Monday, April 22, 2013

SCOTUS rejects warrantless blood draw in DWI case


From Dolan Media Newswires

The mere fact that blood-alcohol evidence dissipates over time does not by itself constitute an exigent circumstance justifying the warrantless blood draw of a drunken driving suspect, a divided U.S. Supreme Court has ruled in Missouri v. McNeely.

The decision affirms a ruling from the Missouri Supreme Court.

The defendant was arrested for driving while intoxicated (DWI) after he failed field sobriety tests and refused to consent to a breath test. A police officer took the defendant to a nearby hospital and directed a technician to take a blood sample after the defendant refused to give his consent to the blood test. The defendant’s blood was drawn approximately 25 minutes after the officer first stopped him for speeding. Test results showed that the defendant had a blood-alcohol content well over the legal limit.

The defendant succeeded in having the evidence suppressed in state court after arguing that the warrantless blood draw violated the Fourth Amendment.

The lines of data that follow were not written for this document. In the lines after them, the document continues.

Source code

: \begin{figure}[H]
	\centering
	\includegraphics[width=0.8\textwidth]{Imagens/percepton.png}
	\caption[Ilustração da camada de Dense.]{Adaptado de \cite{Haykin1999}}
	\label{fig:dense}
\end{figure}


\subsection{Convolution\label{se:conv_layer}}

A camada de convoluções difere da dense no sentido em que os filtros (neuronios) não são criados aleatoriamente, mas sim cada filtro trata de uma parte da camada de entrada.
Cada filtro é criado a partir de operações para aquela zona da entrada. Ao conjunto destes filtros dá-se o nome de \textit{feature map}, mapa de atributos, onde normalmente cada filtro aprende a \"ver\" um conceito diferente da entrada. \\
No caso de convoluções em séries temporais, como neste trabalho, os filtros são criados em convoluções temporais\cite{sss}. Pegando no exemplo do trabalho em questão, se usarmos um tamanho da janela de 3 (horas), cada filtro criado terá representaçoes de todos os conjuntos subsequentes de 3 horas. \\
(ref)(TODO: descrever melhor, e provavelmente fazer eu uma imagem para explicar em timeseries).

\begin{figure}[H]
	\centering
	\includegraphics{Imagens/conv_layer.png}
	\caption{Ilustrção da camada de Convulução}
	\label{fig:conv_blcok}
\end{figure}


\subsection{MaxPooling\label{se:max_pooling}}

Here, the state urged the court to adopt a per se rule that exigent circumstances necessarily exist for a warrantless blood draw whenever  an officer has probable cause to believe that a person has been driving under the influence of alcohol..

But the court rejected a blanket rule, instead reading its decision in Schmerber v. California (384 U. S. 757) as supporting the rule that the potential loss of blood alcohol evidence is merely one factor to consider in deciding whether a warrant is necessary.

“In short, while the natural dissipation of alcohol in the blood may support a finding of exigency in a specific case, as it did in Schmerber, it does not do so categorically. Whether a warrantless blood test of a drunk-driving suspect is reasonable must be determined case by case based on the totality of the circumstances,” the court said.

Justice Sonia Sotomajor delivered the opinion of the Court in which Justices Antonin G. Scalia, Ruth Bader Ginsburg and Elena Kagan joined in full. Justice Anthony M. Kennedy wrote a concurrence. Chief Justice John G. Roberts Jr., filed an opinion concurring in part and dissenting in part, joined by Justices Steven G. Breyer and Samuel A. Alito Jr. Justice Clarence Thomas wrote a dissent.